Shut down and power up the device

This page describes how to shut down and powerup Google Distributed Cloud (GDC) air-gapped appliance. For example: to move the device to a new location.

You might use GDC air-gapped appliance in transient operational locations, where it is necessary to shut the device for transport in order to move the device between locations. You might also need to restore the device from a power failure, as generators might power it in rugged environments.

Before you begin

Ensure you stop all workloads before proceeding further. Google cannot guarantee what will happen if workloads are active during a shutdown.

Prerequisites

  1. You can execute this runbook on a laptop or workstation connected to Google Distributed Cloud (GDC) air-gapped appliance's network. Alternatively, you can connect a laptop or workstation to switch by following Connect the device.
  2. Make sure that you have the access to the kubeconfig for the root-admin cluster.
  3. Set the correct KUBECONFIG environment variable by running export KUBECONFIG=PATH_TO_KUBECONFIG.
  4. Ensure that you have the SSH key and certificate.

Shut down the blades

  1. Get info of nodes by running kubectl get nodes -A -o wide.
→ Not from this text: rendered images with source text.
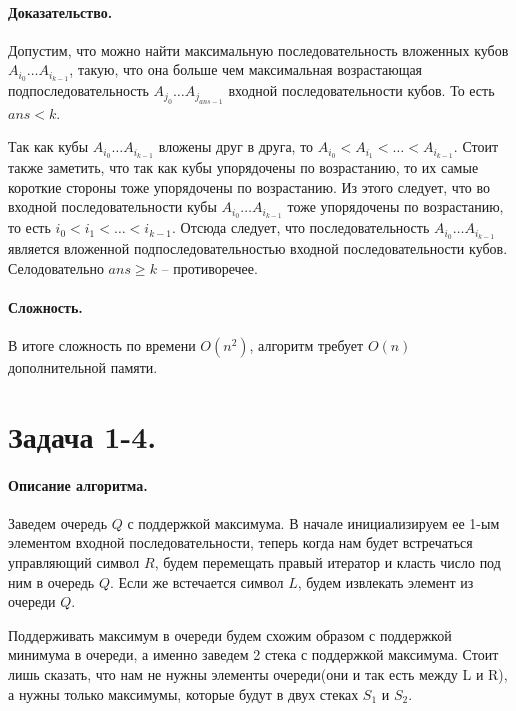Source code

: \documentclass[12pt]{article}
\begin{document}
\paragraph{Доказательство.}
Допустим, что можно найти максимальную последовательность вложенных кубов $ A_{i_0} \dots A_{i_{k-1}} $, такую, что она больше
чем максимальная возрастающая подпоследовательность $ A_{j_0} \dots A_{j_{ans - 1}} $ входной последовательности кубов.
То есть $ ans < k $.

Так как кубы $ A_{i_0} \dots A_{i_{k-1}} $ вложены друг в друга, то $ A_{i_0} < A_{i_1} < \dots < A_{i_{k-1}} $. Стоит также
заметить, что так как кубы упорядочены по возрастанию, то их самые короткие стороны тоже упорядочены по возрастанию.
Из этого следует, что во входной последовательности кубы $ A_{i_0} \dots A_{i_{k-1}} $ тоже упорядочены по возрастанию, то
есть $ i_0 < i_1 < \dots < i_{k-1} $. Отсюда следует, что последовательность $ A_{i_0} \dots A_{i_{k-1}} $ является вложенной
подпоследовательностью входной последовательности кубов. Селодовательно $ ans \ge k $ -- противоречее.


\paragraph{Сложность.}
В итоге сложность по времени $ O(n^2) $, алгоритм требует $ O(n) $ дополнительной памяти.




\section{Задача 1-4.} 
\paragraph{Описание алгоритма.}
Заведем очередь $ Q $ с поддержкой максимума. В начале инициализируем ее 1-ым элементом входной последовательности, 
теперь когда нам будет встречаться управляющий символ $ R $, будем перемещать правый
итератор и класть число под ним в очередь $ Q $. Если же встечается символ $ L $, будем извлекать 
элемент из очереди $ Q $.

Поддерживать максимум в очереди будем схожим образом с поддержкой минимума в очереди, а именно заведем 2 стека с 
поддержкой максимума. Стоит лишь сказать, что нам не нужны элементы очереди(они и так есть между L и R), 
а нужны только максимумы, которые будут в двух стеках $ S_1 $ и $ S_2 $. 
\end{document}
  2. Pause BareMetalHost sync by running following command for all nodes one by one.Replace NODE_NAME with the node names obtained in Step 1:

    kubectl annotate bmhost -n gpc-system NODE_NAME "baremetalhost.metal3.io/paused=true" --overwrite
    

    The output might look like this example:

    baremetalhost.metal3.io/**-**-bm01 annotated
    baremetalhost.metal3.io/**-**-bm02 annotated
    baremetalhost.metal3.io/**-**-bm03 annotated
    
  3. Cordon all nodes one by one:

    kubectl cordon NODE_NAME
    

    The output might look like this example:

    node/**-**-bm01 cordoned
    node/**-**-bm02 cordoned
    node/**-**-bm03 cordoned
    
  4. To determine etcd leader node and follower nodes, run this step one by one for all nodes:

    1. Find target IPs for SSH by noting values under INTERNAL-IP column of output from kubectl get nodes -A -o wide. Establish an SSH connection:

      ssh root@INTERNAL-IP
      
    2. To determine whether current node is etcd leader or follower, run following command inside the SSH terminal:

      ETCDCTL_API=3 etcdctl \
          --cacert /etc/kubernetes/pki/etcd/ca.crt \
          --cert /etc/kubernetes/pki/etcd/server.crt \
          --key /etc/kubernetes/pki/etcd/server.key \
          --write-out=table endpoint status
      

      Pay attention to the IS LEADER field.

      The output might look like this example for the etcd leader node:

      [root@**-**-bm0* ~]# ETCDCTL_API=3 etcdctl \
      >      --cacert /etc/kubernetes/pki/etcd/ca.crt \
      >      --cert /etc/kubernetes/pki/etcd/server.crt \
      >      --key /etc/kubernetes/pki/etcd/server.key \
      >      --write-out=table endpoint status
      +----------------+------------------+--------------+---------+-----------+------------+-----------+------------+--------------------+--------+
      |    ENDPOINT    |        ID        |   VERSION    | DB SIZE | IS LEADER | IS LEARNER | RAFT TERM | RAFT INDEX | RAFT APPLIED INDEX | ERRORS |
      +----------------+------------------+--------------+---------+-----------+------------+-----------+------------+--------------------+--------+
      | ************** | **************** | 3.4.30-gke.1 |  162 MB |      true |      false |      3641 |   12957958 |           12957958 |        |
      +----------------+------------------+--------------+---------+-----------+------------+-----------+------------+--------------------+--------+
      

      The output might look like this example for the two etcd follower nodes:

      [root@**-**-bm0* ~]# ETCDCTL_API=3 etcdctl \
      >      --cacert /etc/kubernetes/pki/etcd/ca.crt \
      >      --cert /etc/kubernetes/pki/etcd/server.crt \
      >      --key /etc/kubernetes/pki/etcd/server.key \
      >      --write-out=table endpoint status
      +----------------+------------------+--------------+---------+-----------+------------+-----------+------------+--------------------+--------+
      |    ENDPOINT    |        ID        |   VERSION    | DB SIZE | IS LEADER | IS LEARNER | RAFT TERM | RAFT INDEX | RAFT APPLIED INDEX | ERRORS |
      +----------------+------------------+--------------+---------+-----------+------------+-----------+------------+--------------------+--------+
      | ************** | **************** | 3.4.30-gke.1 |  163 MB |     false |      false |      3641 |   12957404 |           12957404 |        |
      +----------------+------------------+--------------+---------+-----------+------------+-----------+------------+--------------------+--------+
      

      Note down the etcd-leader and etcd-follower status of the nodes.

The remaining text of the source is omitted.